** Opening Data records block **
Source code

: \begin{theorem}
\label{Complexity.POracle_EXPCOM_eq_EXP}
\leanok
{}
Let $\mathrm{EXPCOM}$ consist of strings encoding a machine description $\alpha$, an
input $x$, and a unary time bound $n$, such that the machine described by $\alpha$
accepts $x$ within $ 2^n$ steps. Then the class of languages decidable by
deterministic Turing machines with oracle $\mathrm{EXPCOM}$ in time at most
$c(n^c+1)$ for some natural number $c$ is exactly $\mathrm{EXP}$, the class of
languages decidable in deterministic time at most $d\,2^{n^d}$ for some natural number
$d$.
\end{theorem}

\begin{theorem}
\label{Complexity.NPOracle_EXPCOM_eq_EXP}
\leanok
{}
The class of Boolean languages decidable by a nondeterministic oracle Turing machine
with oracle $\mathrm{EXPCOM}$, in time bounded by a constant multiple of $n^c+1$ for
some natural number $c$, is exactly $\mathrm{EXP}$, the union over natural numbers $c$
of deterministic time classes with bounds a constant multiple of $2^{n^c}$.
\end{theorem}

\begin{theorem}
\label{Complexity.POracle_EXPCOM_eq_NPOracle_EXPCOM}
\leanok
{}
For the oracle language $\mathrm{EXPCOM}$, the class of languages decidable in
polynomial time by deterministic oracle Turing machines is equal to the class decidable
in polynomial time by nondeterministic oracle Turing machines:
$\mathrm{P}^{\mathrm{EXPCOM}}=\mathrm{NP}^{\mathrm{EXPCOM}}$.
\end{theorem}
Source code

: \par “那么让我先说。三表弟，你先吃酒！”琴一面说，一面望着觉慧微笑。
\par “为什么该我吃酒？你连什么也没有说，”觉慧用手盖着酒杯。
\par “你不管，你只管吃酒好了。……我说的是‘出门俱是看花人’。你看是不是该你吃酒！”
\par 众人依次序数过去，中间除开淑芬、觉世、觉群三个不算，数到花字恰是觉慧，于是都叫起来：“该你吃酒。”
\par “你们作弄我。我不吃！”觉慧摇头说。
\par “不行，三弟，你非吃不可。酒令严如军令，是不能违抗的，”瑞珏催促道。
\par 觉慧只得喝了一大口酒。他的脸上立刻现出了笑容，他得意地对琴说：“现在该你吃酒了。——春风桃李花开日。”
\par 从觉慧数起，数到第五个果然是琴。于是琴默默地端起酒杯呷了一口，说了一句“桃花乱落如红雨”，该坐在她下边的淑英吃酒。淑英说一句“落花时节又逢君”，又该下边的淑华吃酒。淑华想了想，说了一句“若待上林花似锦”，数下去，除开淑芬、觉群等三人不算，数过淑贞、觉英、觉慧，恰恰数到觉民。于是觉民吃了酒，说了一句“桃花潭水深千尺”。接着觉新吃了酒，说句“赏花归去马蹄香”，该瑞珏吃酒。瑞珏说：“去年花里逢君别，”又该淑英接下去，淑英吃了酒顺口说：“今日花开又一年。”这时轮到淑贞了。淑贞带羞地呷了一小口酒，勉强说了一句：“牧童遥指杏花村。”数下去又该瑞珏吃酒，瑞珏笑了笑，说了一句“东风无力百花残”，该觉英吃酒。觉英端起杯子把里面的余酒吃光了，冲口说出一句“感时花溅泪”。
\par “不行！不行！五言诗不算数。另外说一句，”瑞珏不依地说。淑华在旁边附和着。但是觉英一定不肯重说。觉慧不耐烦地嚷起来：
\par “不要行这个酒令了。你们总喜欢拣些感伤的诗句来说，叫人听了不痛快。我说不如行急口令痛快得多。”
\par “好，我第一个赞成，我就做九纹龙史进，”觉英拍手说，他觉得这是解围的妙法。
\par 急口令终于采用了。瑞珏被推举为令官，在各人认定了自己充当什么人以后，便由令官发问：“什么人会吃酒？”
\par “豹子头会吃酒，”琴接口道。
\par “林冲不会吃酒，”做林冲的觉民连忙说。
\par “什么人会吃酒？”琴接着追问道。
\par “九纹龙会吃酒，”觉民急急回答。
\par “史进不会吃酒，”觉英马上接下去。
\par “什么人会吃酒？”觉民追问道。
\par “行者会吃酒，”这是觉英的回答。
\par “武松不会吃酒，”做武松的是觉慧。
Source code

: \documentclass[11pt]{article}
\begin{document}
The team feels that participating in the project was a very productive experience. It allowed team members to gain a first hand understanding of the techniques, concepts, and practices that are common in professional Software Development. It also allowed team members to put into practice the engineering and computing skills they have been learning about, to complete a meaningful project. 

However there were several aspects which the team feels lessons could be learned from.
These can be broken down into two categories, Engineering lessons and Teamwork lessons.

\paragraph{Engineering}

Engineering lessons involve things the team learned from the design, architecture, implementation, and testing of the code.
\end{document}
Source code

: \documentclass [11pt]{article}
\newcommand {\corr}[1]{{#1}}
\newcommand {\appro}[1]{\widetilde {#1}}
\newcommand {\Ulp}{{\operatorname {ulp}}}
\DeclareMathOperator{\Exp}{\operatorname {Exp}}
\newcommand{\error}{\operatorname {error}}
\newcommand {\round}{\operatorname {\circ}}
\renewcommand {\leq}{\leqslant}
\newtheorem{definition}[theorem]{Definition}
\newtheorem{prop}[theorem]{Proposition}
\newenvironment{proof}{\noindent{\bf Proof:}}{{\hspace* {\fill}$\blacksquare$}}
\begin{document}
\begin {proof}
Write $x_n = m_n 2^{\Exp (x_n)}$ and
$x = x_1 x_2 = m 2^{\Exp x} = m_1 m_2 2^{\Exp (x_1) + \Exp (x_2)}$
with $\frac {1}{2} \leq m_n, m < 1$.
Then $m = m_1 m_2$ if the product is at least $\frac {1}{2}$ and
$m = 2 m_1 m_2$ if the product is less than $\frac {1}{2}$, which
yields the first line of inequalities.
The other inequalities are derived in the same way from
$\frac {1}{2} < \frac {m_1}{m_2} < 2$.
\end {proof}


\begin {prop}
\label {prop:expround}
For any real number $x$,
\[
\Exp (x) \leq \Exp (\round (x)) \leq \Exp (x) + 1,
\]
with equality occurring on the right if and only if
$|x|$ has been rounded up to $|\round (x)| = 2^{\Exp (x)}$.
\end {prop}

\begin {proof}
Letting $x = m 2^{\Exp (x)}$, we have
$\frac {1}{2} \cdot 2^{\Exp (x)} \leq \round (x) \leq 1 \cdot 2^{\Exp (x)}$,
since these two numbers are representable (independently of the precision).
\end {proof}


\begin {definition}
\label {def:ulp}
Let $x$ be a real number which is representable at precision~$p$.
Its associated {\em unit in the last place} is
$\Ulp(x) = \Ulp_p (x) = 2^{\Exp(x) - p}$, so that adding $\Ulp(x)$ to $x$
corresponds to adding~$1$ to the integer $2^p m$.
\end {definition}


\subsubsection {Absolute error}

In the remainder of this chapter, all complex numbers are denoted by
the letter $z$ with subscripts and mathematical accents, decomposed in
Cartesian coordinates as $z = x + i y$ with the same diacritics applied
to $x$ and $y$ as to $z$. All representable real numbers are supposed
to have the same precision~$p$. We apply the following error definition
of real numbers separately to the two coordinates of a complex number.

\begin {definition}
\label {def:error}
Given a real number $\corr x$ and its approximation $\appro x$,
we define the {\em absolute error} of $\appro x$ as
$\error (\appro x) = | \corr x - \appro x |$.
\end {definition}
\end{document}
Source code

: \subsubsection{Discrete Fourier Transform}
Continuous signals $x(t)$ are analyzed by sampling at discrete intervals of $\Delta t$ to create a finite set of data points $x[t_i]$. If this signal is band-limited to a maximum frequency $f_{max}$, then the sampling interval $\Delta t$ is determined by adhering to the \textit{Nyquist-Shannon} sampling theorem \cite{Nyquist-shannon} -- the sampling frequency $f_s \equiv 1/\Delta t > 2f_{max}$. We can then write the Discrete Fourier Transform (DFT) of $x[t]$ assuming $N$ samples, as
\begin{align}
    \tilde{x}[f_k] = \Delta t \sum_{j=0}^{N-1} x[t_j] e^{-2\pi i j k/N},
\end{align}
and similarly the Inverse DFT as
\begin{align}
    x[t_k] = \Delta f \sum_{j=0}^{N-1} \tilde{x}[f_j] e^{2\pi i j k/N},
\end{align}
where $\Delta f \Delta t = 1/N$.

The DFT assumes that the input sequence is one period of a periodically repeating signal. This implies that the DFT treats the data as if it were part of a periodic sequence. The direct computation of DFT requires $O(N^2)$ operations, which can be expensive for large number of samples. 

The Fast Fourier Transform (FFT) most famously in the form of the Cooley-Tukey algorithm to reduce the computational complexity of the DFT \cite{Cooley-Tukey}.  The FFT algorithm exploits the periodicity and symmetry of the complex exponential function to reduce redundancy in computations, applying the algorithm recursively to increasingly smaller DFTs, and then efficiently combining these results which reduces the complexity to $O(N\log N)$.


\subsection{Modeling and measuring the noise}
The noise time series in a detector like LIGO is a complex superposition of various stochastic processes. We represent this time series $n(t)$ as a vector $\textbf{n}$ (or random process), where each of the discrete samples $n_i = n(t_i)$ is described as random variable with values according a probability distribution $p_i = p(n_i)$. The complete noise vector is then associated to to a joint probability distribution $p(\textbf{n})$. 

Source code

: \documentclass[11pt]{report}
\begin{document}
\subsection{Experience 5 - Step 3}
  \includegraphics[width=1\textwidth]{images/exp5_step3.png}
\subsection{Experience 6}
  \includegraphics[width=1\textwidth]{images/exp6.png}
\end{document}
** Closing Data records block **
_Task to complete_
All that is needed is the exact run of lines above from the line containing "Then $m = m_1" through the line containing "with equality occurring", both of them included.

_Output below_
Then $m = m_1 m_2$ if the product is at least $\frac {1}{2}$ and
$m = 2 m_1 m_2$ if the product is less than $\frac {1}{2}$, which
yields the first line of inequalities.
The other inequalities are derived in the same way from
$\frac {1}{2} < \frac {m_1}{m_2} < 2$.
\end {proof}


\begin {prop}
\label {prop:expround}
For any real number $x$,
\[
\Exp (x) \leq \Exp (\round (x)) \leq \Exp (x) + 1,
\]
with equality occurring on the right if and only if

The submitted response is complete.